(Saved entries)
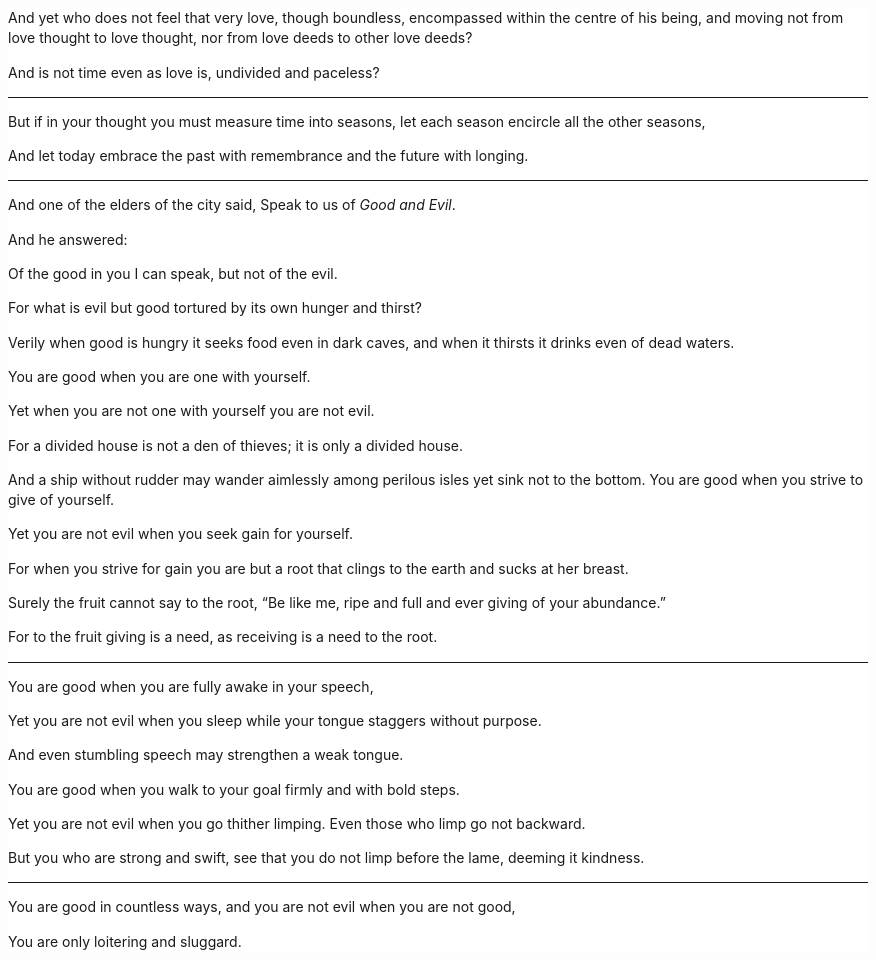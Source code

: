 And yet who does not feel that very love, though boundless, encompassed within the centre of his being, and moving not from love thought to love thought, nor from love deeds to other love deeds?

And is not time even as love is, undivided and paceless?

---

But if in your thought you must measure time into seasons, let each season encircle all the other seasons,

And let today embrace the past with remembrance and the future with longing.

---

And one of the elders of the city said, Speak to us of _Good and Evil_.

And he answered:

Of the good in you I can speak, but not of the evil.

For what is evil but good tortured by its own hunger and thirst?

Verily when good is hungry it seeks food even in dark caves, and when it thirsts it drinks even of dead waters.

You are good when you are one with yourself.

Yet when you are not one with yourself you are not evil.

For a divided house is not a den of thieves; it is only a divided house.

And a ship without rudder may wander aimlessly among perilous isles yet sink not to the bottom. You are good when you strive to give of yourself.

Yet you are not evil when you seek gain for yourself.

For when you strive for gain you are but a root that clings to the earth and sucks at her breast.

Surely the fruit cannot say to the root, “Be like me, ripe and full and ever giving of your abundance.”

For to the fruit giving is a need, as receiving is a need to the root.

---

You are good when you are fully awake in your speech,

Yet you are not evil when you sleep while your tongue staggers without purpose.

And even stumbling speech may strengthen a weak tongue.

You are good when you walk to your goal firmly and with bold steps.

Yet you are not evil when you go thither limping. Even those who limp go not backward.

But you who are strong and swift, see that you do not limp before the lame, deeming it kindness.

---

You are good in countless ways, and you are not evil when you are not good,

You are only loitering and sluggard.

*Exercise brief*. The required output is the exact run of lines from the start of the records through the line containing "Yet when you", both ends included, with no pictures.

*Result of the task*.
Source code

: And yet who does not feel that very love, though boundless, encompassed within the centre of his being, and moving not from love thought to love thought, nor from love deeds to other love deeds?

And is not time even as love is, undivided and paceless?

---

But if in your thought you must measure time into seasons, let each season encircle all the other seasons,

And let today embrace the past with remembrance and the future with longing.

---

And one of the elders of the city said, Speak to us of _Good and Evil_.

And he answered:

Of the good in you I can speak, but not of the evil.

For what is evil but good tortured by its own hunger and thirst?

Verily when good is hungry it seeks food even in dark caves, and when it thirsts it drinks even of dead waters.

You are good when you are one with yourself.

Yet when you are not one with yourself you are not evil.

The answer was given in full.